You know, i love debates. I love it when my opponent has that “i give up, you win” face. But i hate debating when i can’t convince my opponent, as if i’m not fully convinced myself about my own arguments. Then PJ taught about Titus which i quite like the book, and he mentioned about correcting in truth and in love.

I can’t be the Lion, never want to be in fact. But i have to, with Him. I truly dislike debating with knowledgeable people, because i know my language itself already sucks. But God taught me something. It’s not about how knowledgeable you are or how well you speak, it’s about speaking in truth and in love. One can be like the warped person who just want to debate for the sake of debating, but the truth is the TRUTH! If he can share about the truth, that’s great for the LG! But if he distorts the Truth, then that’s when a Lion comes in. Lion gives me an impression that someone got to be the “bad guy”.

I’m always afraid to strain relationships/ leave a bad impression unto others/ offend others/ judge others. We are all judgemental freaks whether you accept it or not. But sometimes, some things you can’t assume either. I guess only when you grow in Him and gain more wisdom from Him, you can discern your assumption better. Then God also revealed to me that you can only speak the Truth only when you know the Truth.

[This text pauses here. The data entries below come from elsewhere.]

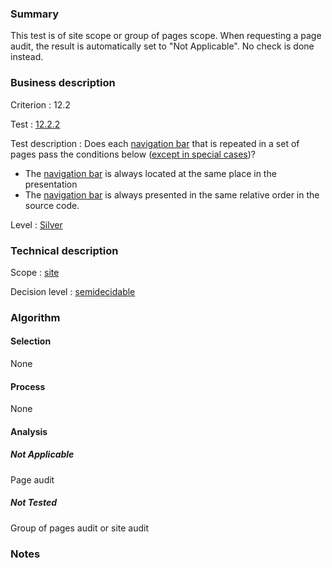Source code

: ### Summary

This test is of site scope or group of pages scope. When requesting a page audit, the result is automatically set to "Not Applicable". No check is done instead.

### Business description

Criterion : 12.2

Test :
[12.2.2](http://www.accessiweb.org/index.php/accessiweb-22-english-version.html#test-12-2-2)

Test description : Does each [navigation bar](http://www.accessiweb.org/index.php/glossary-76.html#mBarreNav)
that is repeated in a set of pages pass the conditions below ([except in special cases](http://www.accessiweb.org/index.php/glossary-76.html#cpCrit12- "Special cases for criterion 12.2"))?

-   The [navigation bar](http://www.accessiweb.org/index.php/glossary-76.html#mBarreNav) is always located at the same place in the presentation
-   The [navigation bar](http://www.accessiweb.org/index.php/glossary-76.html#mBarreNav) is always presented in the same relative order in the source code.

Level : [Silver](/en/category/rules-design/accessiweb-11/level/argent)

### Technical description

Scope : [site](/en/category/rules-design/accessiweb-11/scope/site)

Decision level :
[semidecidable](/en/category/rules-design/accessiweb-11/decision-level/semidecidable)

### Algorithm

#### Selection

None

#### Process

None

#### Analysis

##### Not Applicable

Page audit 

##### Not Tested

Group of pages audit or site audit

### Notes


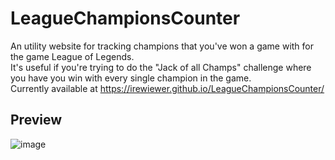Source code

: # LeagueChampionsCounter
An utility website for tracking champions that you've won a game with for the game League of Legends.  
It's useful if you're trying to do the "Jack of all Champs" challenge where you have you win with every single champion in the game.  
Currently available at https://irewiewer.github.io/LeagueChampionsCounter/

## Preview
![image](https://user-images.githubusercontent.com/21245479/236402490-c833ea09-2ffa-4a15-923a-f38e95d3b71c.png)
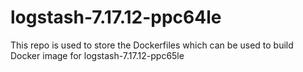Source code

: # logstash-7.17.12-ppc64le
This repo is used to store the Dockerfiles which can be used to build Docker image for logstash-7.17.12-ppc65le

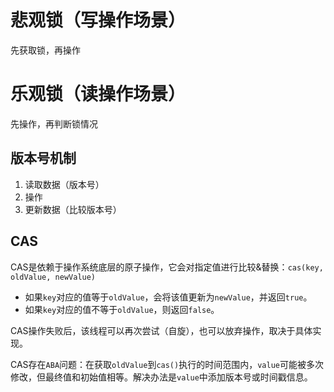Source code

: # 悲观锁（写操作场景）
先获取锁，再操作

# 乐观锁（读操作场景）
先操作，再判断锁情况

## 版本号机制
1. 读取数据（版本号）
2. 操作
3. 更新数据（比较版本号）

## CAS
CAS是依赖于操作系统底层的原子操作，它会对指定值进行比较&替换：`cas(key, oldValue, newValue)`
- 如果`key`对应的值等于`oldValue`，会将该值更新为`newValue`，并返回`true`。
- 如果`key`对应的值不等于`oldValue`，则返回`false`。

CAS操作失败后，该线程可以再次尝试（自旋），也可以放弃操作，取决于具体实现。

CAS存在`ABA`问题：在获取`oldValue`到`cas()`执行的时间范围内，`value`可能被多次修改，但最终值和初始值相等。解决办法是`value`中添加版本号或时间戳信息。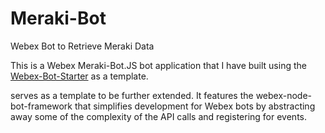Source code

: # Meraki-Bot
Webex Bot to Retrieve Meraki Data

This is a Webex Meraki-Bot.JS bot application that I have built using the [Webex-Bot-Starter](https://github.com/WebexSamples/webex-bot-starter) as a template.


serves as a template to be further extended. It features the webex-node-bot-framework that simplifies development for Webex bots by abstracting away some of the complexity of the API calls and registering for events.
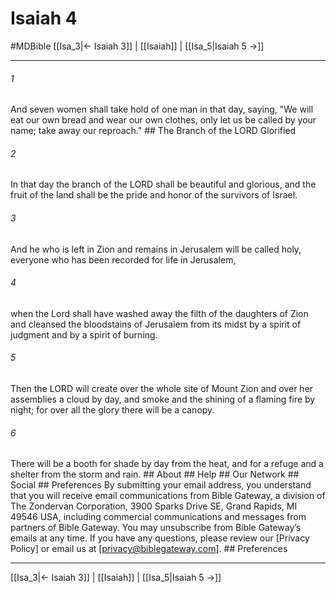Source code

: # Isaiah 4
#MDBible
[[Isa_3|← Isaiah 3]] | [[Isaiah]] | [[Isa_5|Isaiah 5 →]]

***


###### 1 
And seven women shall take hold of one man in that day, saying, "We will eat our own bread and wear our own clothes, only let us be called by your name; take away our reproach." ## The Branch of the LORD Glorified 

###### 2 
In that day the branch of the LORD shall be beautiful and glorious, and the fruit of the land shall be the pride and honor of the survivors of Israel. 

###### 3 
And he who is left in Zion and remains in Jerusalem will be called holy, everyone who has been recorded for life in Jerusalem, 

###### 4 
when the Lord shall have washed away the filth of the daughters of Zion and cleansed the bloodstains of Jerusalem from its midst by a spirit of judgment and by a spirit of burning. 

###### 5 
Then the LORD will create over the whole site of Mount Zion and over her assemblies a cloud by day, and smoke and the shining of a flaming fire by night; for over all the glory there will be a canopy. 

###### 6 
There will be a booth for shade by day from the heat, and for a refuge and a shelter from the storm and rain. ## About ## Help ## Our Network ## Social ## Preferences By submitting your email address, you understand that you will receive email communications from Bible Gateway, a division of The Zondervan Corporation, 3900 Sparks Drive SE, Grand Rapids, MI 49546 USA, including commercial communications and messages from partners of Bible Gateway. You may unsubscribe from Bible Gateway&rsquo;s emails at any time. If you have any questions, please review our [Privacy Policy] or email us at [privacy@biblegateway.com]. ## Preferences

***

[[Isa_3|← Isaiah 3]] | [[Isaiah]] | [[Isa_5|Isaiah 5 →]]
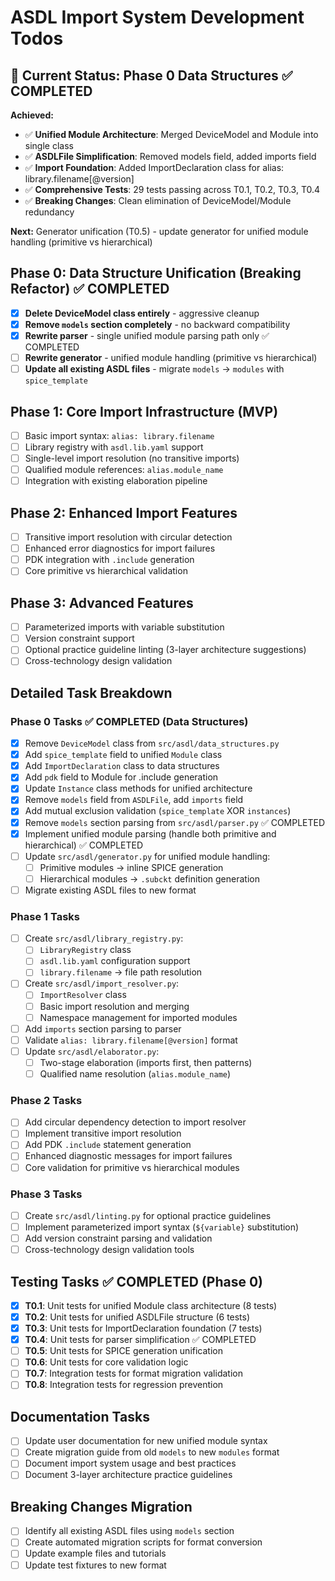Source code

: # ASDL Import System Development Todos

## 🎯 Current Status: Phase 0 Data Structures ✅ COMPLETED

**Achieved:**
- ✅ **Unified Module Architecture**: Merged DeviceModel and Module into single class
- ✅ **ASDLFile Simplification**: Removed models field, added imports field
- ✅ **Import Foundation**: Added ImportDeclaration class for alias: library.filename[@version]
- ✅ **Comprehensive Tests**: 29 tests passing across T0.1, T0.2, T0.3, T0.4
- ✅ **Breaking Changes**: Clean elimination of DeviceModel/Module redundancy

**Next:** Generator unification (T0.5) - update generator for unified module handling (primitive vs hierarchical)

## Phase 0: Data Structure Unification (Breaking Refactor) ✅ COMPLETED
- [x] **Delete DeviceModel class entirely** - aggressive cleanup
- [x] **Remove `models` section completely** - no backward compatibility  
- [x] **Rewrite parser** - single unified module parsing path only ✅ COMPLETED
- [ ] **Rewrite generator** - unified module handling (primitive vs hierarchical)
- [ ] **Update all existing ASDL files** - migrate `models` → `modules` with `spice_template`

## Phase 1: Core Import Infrastructure (MVP)
- [ ] Basic import syntax: `alias: library.filename`
- [ ] Library registry with `asdl.lib.yaml` support
- [ ] Single-level import resolution (no transitive imports)
- [ ] Qualified module references: `alias.module_name`
- [ ] Integration with existing elaboration pipeline

## Phase 2: Enhanced Import Features
- [ ] Transitive import resolution with circular detection
- [ ] Enhanced error diagnostics for import failures
- [ ] PDK integration with `.include` generation
- [ ] Core primitive vs hierarchical validation

## Phase 3: Advanced Features
- [ ] Parameterized imports with variable substitution
- [ ] Version constraint support
- [ ] Optional practice guideline linting (3-layer architecture suggestions)
- [ ] Cross-technology design validation

## Detailed Task Breakdown

### Phase 0 Tasks ✅ COMPLETED (Data Structures)
- [x] Remove `DeviceModel` class from `src/asdl/data_structures.py`
- [x] Add `spice_template` field to unified `Module` class
- [x] Add `ImportDeclaration` class to data structures
- [x] Add `pdk` field to Module for .include generation
- [x] Update `Instance` class methods for unified architecture
- [x] Remove `models` field from `ASDLFile`, add `imports` field
- [x] Add mutual exclusion validation (`spice_template` XOR `instances`)
- [x] Remove `models` section parsing from `src/asdl/parser.py` ✅ COMPLETED
- [x] Implement unified module parsing (handle both primitive and hierarchical) ✅ COMPLETED
- [ ] Update `src/asdl/generator.py` for unified module handling:
  - [ ] Primitive modules → inline SPICE generation
  - [ ] Hierarchical modules → `.subckt` definition generation
- [ ] Migrate existing ASDL files to new format

### Phase 1 Tasks
- [ ] Create `src/asdl/library_registry.py`:
  - [ ] `LibraryRegistry` class
  - [ ] `asdl.lib.yaml` configuration support
  - [ ] `library.filename` → file path resolution
- [ ] Create `src/asdl/import_resolver.py`:
  - [ ] `ImportResolver` class
  - [ ] Basic import resolution and merging
  - [ ] Namespace management for imported modules
- [ ] Add `imports` section parsing to parser
- [ ] Validate `alias: library.filename[@version]` format
- [ ] Update `src/asdl/elaborator.py`:
  - [ ] Two-stage elaboration (imports first, then patterns)
  - [ ] Qualified name resolution (`alias.module_name`)

### Phase 2 Tasks
- [ ] Add circular dependency detection to import resolver
- [ ] Implement transitive import resolution
- [ ] Add PDK `.include` statement generation
- [ ] Enhanced diagnostic messages for import failures
- [ ] Core validation for primitive vs hierarchical modules

### Phase 3 Tasks
- [ ] Create `src/asdl/linting.py` for optional practice guidelines
- [ ] Implement parameterized import syntax (`${variable}` substitution)
- [ ] Add version constraint parsing and validation
- [ ] Cross-technology design validation tools

## Testing Tasks ✅ COMPLETED (Phase 0)
- [x] **T0.1**: Unit tests for unified Module class architecture (8 tests)
- [x] **T0.2**: Unit tests for unified ASDLFile structure (6 tests)  
- [x] **T0.3**: Unit tests for ImportDeclaration foundation (7 tests)
- [x] **T0.4**: Unit tests for parser simplification ✅ COMPLETED
- [ ] **T0.5**: Unit tests for SPICE generation unification
- [ ] **T0.6**: Unit tests for core validation logic
- [ ] **T0.7**: Integration tests for format migration validation
- [ ] **T0.8**: Integration tests for regression prevention

## Documentation Tasks
- [ ] Update user documentation for new unified module syntax
- [ ] Create migration guide from old `models` to new `modules` format
- [ ] Document import system usage and best practices
- [ ] Document 3-layer architecture practice guidelines

## Breaking Changes Migration
- [ ] Identify all existing ASDL files using `models` section
- [ ] Create automated migration scripts for format conversion
- [ ] Update example files and tutorials
- [ ] Update test fixtures to new format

So i must invest much time in the WOG! Not to correct people, but to convince myself about the Truth and to understand why is it the Truth!

God is really real in my life. He always speaks to me only after i read about Him. I’m serious. He gave me a new direction this time. I’m still waiting for the full picture though. Meanwhile, today is the last day i would REALLY MUG, until maybe 10 months later? And i’m restricting myself from Fastfood from tmr onwards [ Yes, including kfc porridge :( ]! Then i’ll be running eveyday, sometimes twice a day. For Grad Night, for my health, for my future LOL. If Ris Low can lose 8kg within 2 weeks just by eating an apple a day, i can lose at least 4 kg within 2 weeks just by exercising and eating healthily, right? =)

P.S. Full court is the best when you play with people you enjoy playing with. But i miss my favourites.